(RECORDED INFORMATION Opens)
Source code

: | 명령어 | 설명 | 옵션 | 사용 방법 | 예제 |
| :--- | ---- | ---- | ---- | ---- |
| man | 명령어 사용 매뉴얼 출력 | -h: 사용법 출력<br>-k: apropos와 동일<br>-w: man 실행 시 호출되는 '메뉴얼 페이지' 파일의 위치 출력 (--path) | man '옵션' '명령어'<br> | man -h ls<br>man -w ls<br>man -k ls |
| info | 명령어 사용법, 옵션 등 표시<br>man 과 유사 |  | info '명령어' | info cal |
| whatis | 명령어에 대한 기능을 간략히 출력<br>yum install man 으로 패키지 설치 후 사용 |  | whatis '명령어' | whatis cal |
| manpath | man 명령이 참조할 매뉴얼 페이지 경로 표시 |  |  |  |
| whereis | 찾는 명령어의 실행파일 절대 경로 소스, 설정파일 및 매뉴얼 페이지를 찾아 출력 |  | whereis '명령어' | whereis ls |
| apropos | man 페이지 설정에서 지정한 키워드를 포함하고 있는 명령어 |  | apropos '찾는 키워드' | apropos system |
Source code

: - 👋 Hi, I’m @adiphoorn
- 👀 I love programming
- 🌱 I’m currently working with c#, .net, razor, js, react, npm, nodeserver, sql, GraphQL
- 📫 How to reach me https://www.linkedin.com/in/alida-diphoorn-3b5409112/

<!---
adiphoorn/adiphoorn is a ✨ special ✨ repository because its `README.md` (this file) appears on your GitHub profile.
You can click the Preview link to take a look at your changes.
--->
(RECORDED INFORMATION Closes)
- REQUIRED WORK
In the data above, which lines have "your"? Report each of them.

- THE ANSWER
adiphoorn/adiphoorn is a ✨ special ✨ repository because its `README.md` (this file) appears on your GitHub profile.
You can click the Preview link to take a look at your changes.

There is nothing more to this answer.